“Death to Picasso”

Columnist, editor of The New Ctiterion and scourge of academic political correctness, Roger Kimball, has cited Waugh in an article in the conservative/libertarian weblog PJ Media. This was in the context of a “PC” debate that arose from recent unrest in Charlotte, North Carolina (which the geographically-challenged Kimball misidentifies as located in Virginia). A law professor posted a Twitter message in a feed that was describing an ongoing protest demonstration that had extended onto the streets and was blocking traffic. The message was : “Run them down” (not sure about the punctuation). That was considered so incendiary that the professor was the subject of an investigation at the University of Tennessee where he taught at the law school.

Kimball was reminded of the messages Waugh once used to close his letters:

There was a period in which Evelyn Waugh habitually ended his letters with the injunction “Death to Picasso.” What if he had included this in a tweet? But of course, a character like Evelyn Waugh would be impossible in today’s Lilliputian regime of political correctness.

The period when Waugh used this phrase in letters was fairly brief, covering a few weeks in January 1946 in the wake of a controversy caused by Waugh with a letter to the Times relating to an exhibit of Picasso’s work at the V&A Museum. Letters, 214-22. Waugh’s choice of media hardly seems comparable to the instant messaging systems used today. Indeed, even to tweet such a message seems scarcely relevant, since it was not aimed motorists stranded in an angry mob of protesters. His addressees–Nancy Mitford and Penelope Betjeman–were unlikely to take his exhortation literally or to physically injure the artist.
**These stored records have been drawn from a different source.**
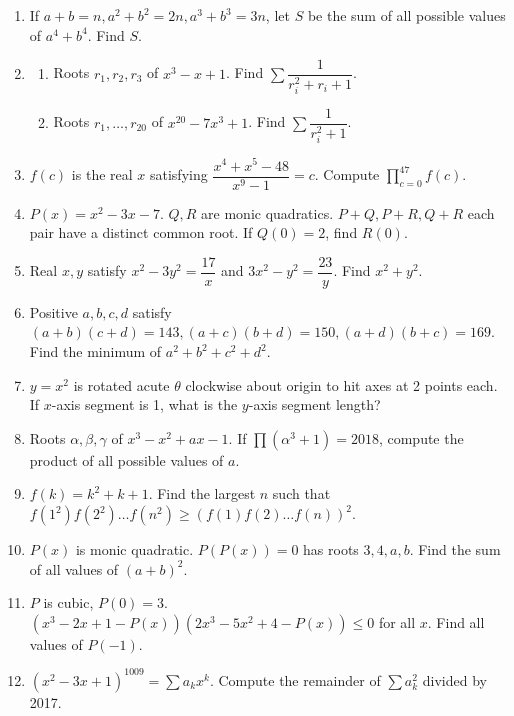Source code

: \documentclass[12pt]{scrartcl}
\begin{document}
\begin{enumerate}
    \item If $a+b=n, a^2+b^2=2n, a^3+b^3=3n$, let $S$ be the sum of all possible values of $a^4+b^4$. Find $S$.

    \item 
    \begin{enumerate}
        \item Roots $r_1,r_2,r_3$ of $x^3-x+1$. Find $\sum \dfrac{1}{r_i^2+r_i+1}$.
        \item Roots $r_1, \dots, r_{20}$ of $x^{20}-7x^3+1$. Find $\sum \dfrac{1}{r_i^2+1}$.
    \end{enumerate}

    \item $f(c)$ is the real $x$ satisfying $\dfrac{x^4+x^5-48}{x^9-1}=c$. Compute $\prod_{c=0}^{47} f(c)$.

    \item $P(x)=x^2-3x-7$. $Q,R$ are monic quadratics. $P+Q, P+R, Q+R$ each pair have a distinct common root. If $Q(0)=2$, find $R(0)$.


    \item Real $x,y$ satisfy $x^2-3y^2=\dfrac{17}{x}$ and $3x^2-y^2=\dfrac{23}{y}$. Find $x^2+y^2$.

    \item Positive $a,b,c,d$ satisfy $(a+b)(c+d)=143, (a+c)(b+d)=150, (a+d)(b+c)=169$. Find the minimum of $a^2+b^2+c^2+d^2$.

    \item $y=x^2$ is rotated acute $\theta$ clockwise about origin to hit axes at 2 points each. If $x$-axis segment is 1, what is the $y$-axis segment length?

    \item Roots $\alpha, \beta, \gamma$ of $x^3-x^2+ax-1$. If $\prod (\alpha^3+1) = 2018$, compute the product of all possible values of $a$.

    \item $f(k)=k^2+k+1$. Find the largest $n$ such that $f(1^2)f(2^2)\dots f(n^2) \ge (f(1)f(2)\dots f(n))^2$.

    \item $P(x)$ is monic quadratic. $P(P(x))=0$ has roots $3,4,a,b$. Find the sum of all values of $(a+b)^2$.
    
    \item $P$ is cubic, $P(0)=3$. $(x^3-2x+1-P(x))(2x^3-5x^2+4-P(x)) \le 0$ for all $x$. Find all values of $P(-1)$.

    \item $(x^2-3x+1)^{1009} = \sum a_k x^k$. Compute the remainder of $\sum a_k^2$ divided by 2017.


\end{enumerate}
\end{document}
In the end, the Tennessee professor was exhonorated by the dean of the law school who, according to Kimball,  ruled that he:

was exercising his First Amendment rights. No disciplinary action would be taken. But the dean did go on to bemoan the “hurt and frustration” felt by those who had been “offended” by the tweet. Brave soul that she is, however, the dean declared that she would “move forward to rebuild our law school community.”